Elísio Chaves – As Ligas de Amigos sediados em muitas casas regionais em Lisboa, fomentou o apoio monetário, desenvolver as terras que deixaram e onde não havia emprego. Na altura a sua função era arranjar dinheiro, para construir hospitais, quartel de bombeiros, abastecimento de água, construção de estradas e arruamentos etc.  e os objectivos inicialmente para que foram criadas, alterou-se, a sociedade de desenvolvimento globalizou-se e as pessoas não tem necessidade das casas para desenvolver os seus objectivos. Algumas casas criaram em Lisboa a sua estrutura de aldeia/freguesia para angariação de fundos para a construção de infraestruturas necessárias para apoio as pessoas que lá ficaram. Agora devemos preservar o que temos no interior e as entidades locais serem capazes de apoiar quem pretende regressar. Temos muita coisa para oferecer, segurança, bom ambiente, habitação com qualidade, natureza, paisagens deslumbrantes, alimentação saudável, empregos, redes alternativas de energia etc, etc.

 

SerrasOnLine News – Tem sido devidamente aproveitada a pouca imprensa regional que existe no País, para divulgação eficiente das actividades das Casas e da cultura regional que existe no País?

Elísio Chaves – A imprensa regional, só tem conhecimento do trabalho efectuado, quando as suas casas fazem a divulgação ou quando enviam a notícia do acontecimento, no entanto e pensando bem, deviam demonstrar mais interesse em saber o que se passa nas associações de sua pertença.

 

SerrasOnLine News – Sente que temos alguma dificuldade em partilhar aquilo que é “nosso”, com os outros, nomeadamente com os ditos “urbanos”?

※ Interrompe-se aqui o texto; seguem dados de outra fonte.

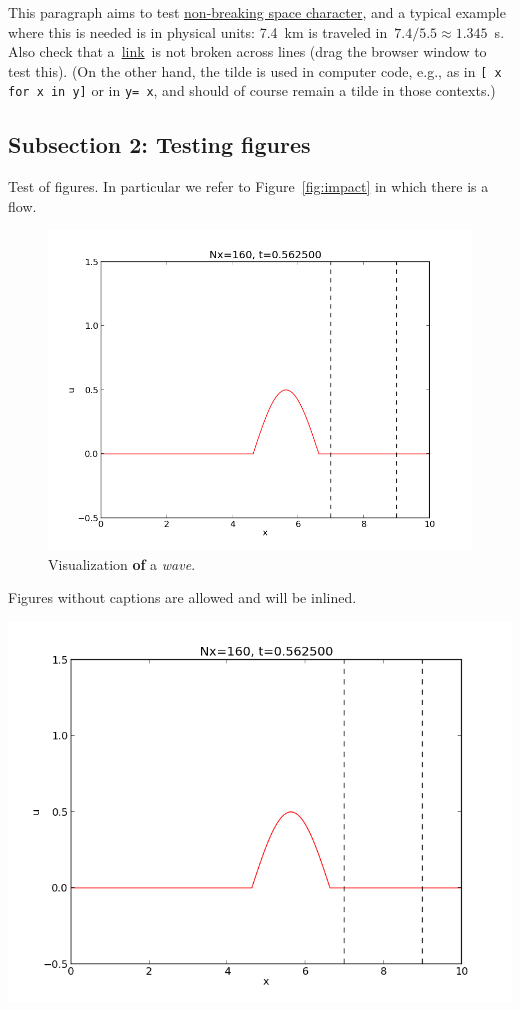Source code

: \documentclass[%
oneside,                 %
final,                   %
10pt]{article}
\newenvironment{notice_mdfboxadmon}[1][]{
\begin{notice_mdfboxmdframed}[frametitle=#1]
}
{
\end{notice_mdfboxmdframed}
}
\theoremstyle{definition}
\begin{document}
\begin{enumerate}
\begin{notice_mdfboxadmon}
This paragraph aims to test \href{{https://en.wikipedia.org/wiki/Non-breaking_space}}{non-breaking space character}, and a typical
example where this is needed is in physical units: 7.4~km is traveled
in~$7.4/5.5\approx 1.345$~s.  Also check that a~\href{{https://google.com}}{link}~is
not broken across lines (drag the browser window to test this).
(On the other hand, the tilde is used in
computer code, e.g., as in \texttt{[~x for x in y]} or in \texttt{y=~x}, and should
of course remain a tilde in those contexts.)
\end{notice_mdfboxadmon} %


\subsection{Subsection 2: Testing figures}
\label{subsec:ex}
Test of figures. In particular we refer to Figure~\vref{fig:impact} in which
there is a flow.
\begin{figure}[!ht]  %
  \centerline{\includegraphics[width=0.9\linewidth]{testfigs/wave1D.png}}
  \caption{
  Visualization \textbf{of} a \emph{wave}. \label{fig:impact}
  }
\end{figure}
Figures without captions are allowed and will be inlined.
\vspace{6mm}
\centerline{\includegraphics[width=0.9\linewidth]{testfigs/wave1D.png}}

\end{enumerate}
\end{document}
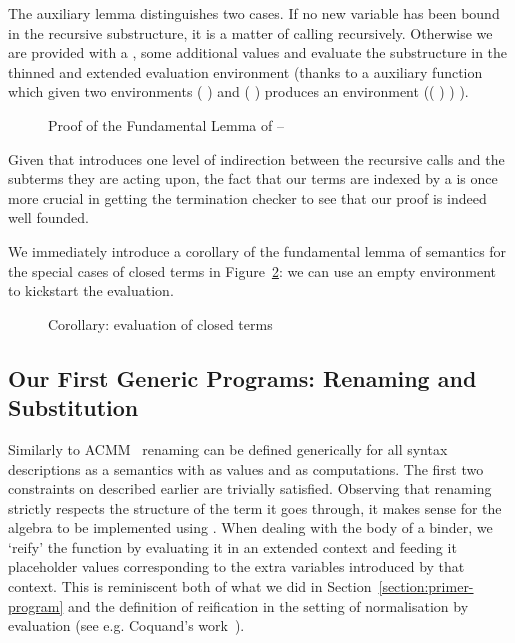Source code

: The auxiliary lemma  distinguishes two cases. If no new
variable has been bound in the recursive substructure, it is
a matter of calling \semfun{} recursively. Otherwise we are provided
with a , some additional values and evaluate the
substructure in the thinned and extended evaluation environment
(thanks to a auxiliary function \AF{\_>>\_} which given two environments
{( )  } and {( )  }
produces an environment {(( \AF{++} ) )  )}.

\begin{figure}[h]
\caption{Proof of the Fundamental Lemma of \semrec{} -- }\label{def:body}
\end{figure}

Given that  introduces one level of indirection between the
recursive calls and the subterms they are acting upon, the fact
that our terms are indexed by a  is once more crucial in
getting the termination checker to see that our proof is indeed
well founded.

We immediately introduce a corollary of the fundamental lemma of semantics
for the special cases of closed terms in Figure~\ref{fig:evalclosed}: we
can use an empty environment to kickstart the evaluation.

\begin{figure}[h]
\caption{Corollary: evaluation of closed terms}\label{fig:evalclosed}
\end{figure}

\subsection{Our First Generic Programs: Renaming and Substitution}\label{section:renandsub}

Similarly to ACMM~\citeyear{allais2017type} renaming can be defined generically
for all syntax descriptions as a semantics with  as values and  as
computations. The first two constraints on  described earlier are trivially
satisfied. Observing that renaming strictly respects the structure of the term it
goes through, it makes sense for the algebra to be implemented using .
When dealing with the body of a binder, we `reify' the  function by
evaluating it in an extended context and feeding it placeholder values corresponding to
the extra variables introduced by that context. This is reminiscent both of what we
did in Section~\ref{section:primer-program} and the definition of reification in
the setting of normalisation by evaluation (see e.g. Coquand's work~\citeyear{coquand2002formalised}).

Elísio Chaves – Não sentimos dificuldades nenhumas em divulgar aquilo que é nosso, porque todos nós somos e sentimos orgulho daquilo que representamos, o problema é termos oportunidades em divulgar e em criar grupos com quem nos identificamos culturalmente. As casas regionais, já fizeram eventos em conjunto, no rossio na praça da figueira e praça do comercio e apresentamos o folclore das nossas terras e gostávamos de voltar.

 

SerrasOnLine News – Para terminar queria deixar alguma mensagem para os nossos leitores?

Elísio Chaves – A todos os leitores, pessoas do interior e citadinos, deixo um recado, preservem a cultura dos nossos ascendentes e criem, para uma sociedade que vive para o turismo e do turismo. Eu sinto que nós banalizamos a nossa cultura como povo, mas é essa cultura que banalizamos e que os outros admiram e gostam. Estamos a tempo de mostrar aos outros a estrutura etnográfica e gastronómica que temos na região de Lisboa.